A Ceph Cluster is a group of three or more systems that have been clustered together using the Ceph storage technology. Ceph requires a minimum of three nodes to create a cluster so that quorum may be established across the Ceph Monitors. Wikipedia Quorum (distributed computing).

In QuantaStor based Ceph configurations, QuantaStor systems must first be combined into a Storage Grid. After the Storage Grid is formed one more more Ceph Clusters may be created within the Storage Grid. In the example above the Storage Grid is comprised of a single Ceph Cluster. When the Ceph Cluster is initially created QuantaStor automatically deploys 3x Ceph Monitors within the new Ceph Cluster.

Ceph Monitor

The Ceph Monitors form a Paxos The Part-Time Parliament cluster for the management of cluster membership, configuration information, and state. Paxos is an algorithm (developed by Leslie Lamport in the late 80s) which uses a three-phase consensus protocol to ensure that cluster updates can be done in a fault-tolerant timely fashion even in the event of a node outage or node that is acting improperly. Ceph uses the algorithm so that the membership, configuration and state information is updated safely across the cluster in an efficient manner. Since the algorithm requires a quorum of nodes to agree on any given change an odd number of systems (three or more) are required for any given Ceph cluster deployment.

During initial Ceph cluster creation, QuantaStor will configure the first three systems to have active Ceph Monitor services. Configurations with more than 16 nodes should add two additional monitors. This can be done through the QuantaStor web user interface in the Scale-out Storage Configuration section.

In a Ceph cluster with 3x monitors a minimum of 2x monitors must be online at all times. If only one monitor (or none) are running then storage access will is automatically disabled until quorum among monitors may be reestablished. In larger clusters with 5x monitors then 3x monitors must be online at all times to maintain quorum and storage accessibility.

Ceph Object Storage Daemon / OSD

Navigation: Scale-out Storage Configuration --> Data & Journal Devices --> Create OSDs & Journals (toolbar)

The Ceph Object Storage Daemon, known as the OSD, is a daemon process that reads and writes data and generally maps 1-to-1 to a HDD or a SSD device. OSD devices may be used by multiple Storage Pools so after the OSDs are added one my allocate pools for file, block, and object storage which all use the available OSDs in the cluster to store their data.

QuantaStor Scale-out SAN with Ceph deployments must have at least 3x OSDs per system, making 9x OSDs total the minimum number OSDs.

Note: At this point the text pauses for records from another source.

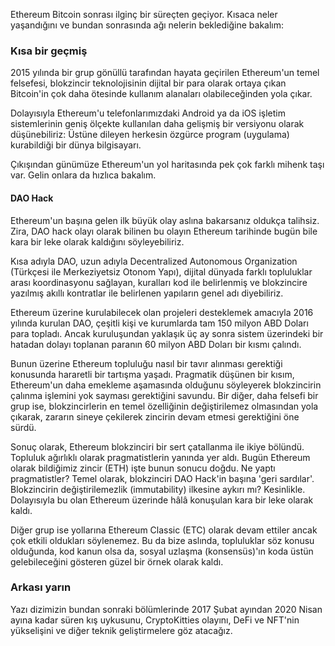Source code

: Ethereum Bitcoin sonrası ilginç bir süreçten geçiyor. Kısaca neler yaşandığını ve bundan sonrasında ağı nelerin beklediğine bakalım: 

### Kısa bir geçmiş

2015 yılında bir grup gönüllü tarafından hayata geçirilen Ethereum'un temel felsefesi, blokzincir teknolojisinin dijital bir para olarak ortaya çıkan Bitcoin'in çok daha ötesinde kullanım alanaları olabileceğinden yola çıkar. 

Dolayısıyla Ethereum'u telefonlarımızdaki Android ya da iOS işletim sistemlerinin geniş ölçekte kullanılan daha gelişmiş bir versiyonu olarak düşünebiliriz: Üstüne dileyen herkesin özgürce program (uygulama) kurabildiği bir dünya bilgisayarı. 

Çıkışından günümüze Ethereum'un yol haritasında pek çok farklı mihenk taşı var. Gelin onlara da hızlıca bakalım. 

#### DAO Hack

Ethereum'un başına gelen ilk büyük olay aslına bakarsanız oldukça talihsiz. Zira, DAO hack olayı olarak bilinen bu olayın Ethereum tarihinde bugün bile kara bir leke olarak kaldığını söyleyebiliriz. 

Kısa adıyla DAO, uzun adıyla Decentralized Autonomous Organization (Türkçesi ile Merkeziyetsiz Otonom Yapı), dijital dünyada farklı topluluklar arası koordinasyonu sağlayan, kuralları kod ile belirlenmiş ve blokzincire yazılmış akıllı kontratlar ile belirlenen yapıların genel adı diyebiliriz. 

Ethereum üzerine kurulabilecek olan projeleri desteklemek amacıyla 2016 yılında kurulan DAO, çeşitli kişi ve kurumlarda tam 150 milyon ABD Doları para topladı. Ancak kuruluşundan yaklaşık üç ay sonra sistem üzerindeki bir hatadan dolayı toplanan paranın 60 milyon ABD Doları bir kısmı çalındı. 

Bunun üzerine Ethereum topluluğu nasıl bir tavır alınması gerektiği konusunda hararetli bir tartışma yaşadı. Pragmatik düşünen bir kısım, Ethereum'un daha emekleme aşamasında olduğunu söyleyerek blokzincirin çalınma işlemini yok sayması gerektiğini savundu. Bir diğer, daha felsefi bir grup ise, blokzincirlerin en temel özelliğinin değiştirilemez olmasından yola çıkarak, zararın sineye çekilerek zincirin devam etmesi gerektiğini öne sürdü. 

Sonuç olarak, Ethereum blokzinciri bir sert çatallanma ile ikiye bölündü. Topluluk ağırlıklı olarak pragmatistlerin yanında yer aldı. Bugün Ethereum olarak bildiğimiz zincir (ETH) işte bunun sonucu doğdu. Ne yaptı pragmatistler? Temel olarak, blokzinciri DAO Hack'in başına 'geri sardılar'. Blokzincirin değiştirilemezlik (immutability) ilkesine aykırı mı? Kesinlikle. Dolayısıyla bu olan Ethereum üzerinde hâlâ konuşulan kara bir leke olarak kaldı. 

Diğer grup ise yollarına Ethereum Classic (ETC) olarak devam ettiler ancak çok etkili oldukları söylenemez. Bu da bize aslında, topluluklar söz konusu olduğunda, kod kanun olsa da, sosyal uzlaşma (konsensüs)'ın koda üstün gelebileceğini gösteren güzel bir örnek olarak kaldı. 

### Arkası yarın
Yazı dizimizin bundan sonraki bölümlerinde 2017 Şubat ayından 2020 Nisan ayına kadar süren kış uykusunu, CryptoKitties olayını, DeFi ve NFT'nin yükselişini ve diğer teknik geliştirmelere göz atacağız.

QuantaStor 5 and newer versions use the BlueStore OSD storage back-end. For additional BlueStore information see, New in Luminous: BlueStore.

Journal Groups

Journal Groups are used to boost the performance of OSDs. Each Journal Group can provide a performance boost for 5x to 30x OSD devices depending on the speed of the storage media used to create a given Journal Group. Journal Groups are typically created using a pair of SSDs which QuantaStor combines into software RAID1 mirror. Once created Journal Groups provide high performance, low latency, storage from which Ceph Journal Devices may be provisioned and attached to new OSDs to boost performance. Because Journal Groups must sustain high write loads over a period of years only datacenter (DC) grade / enterprise grade flash media should be used to create them. Journal Groups can be created using all types of flash storage media including NVMe, PMEM, SATA SSD, or SAS SSD.

Journal Devices are provisioned from Journal Groups. Journal Devices come in two types, Write-Ahead-Log (WAL) devices and Meta-data DB (MDB) devices. QuantaStor automatically provisions WAL devices to be 2GB in size and MDB devices can be 3GB, 30GB (default), or 300GB in size.

Journal Groups are not required but are highly recommended when creating HDD based OSDs. With SSD based OSDs it is not recommended to assign them external WAL and MDB devices from Journal Groups. Rather the MDB and WAL storage for SSDs will be allocated out of a small portion of the underlying OSD data device. With platter/HDD based OSDs we highly recommend the creation of Journal Groups so that each OSD can have both an external WAL device and a external MDB device.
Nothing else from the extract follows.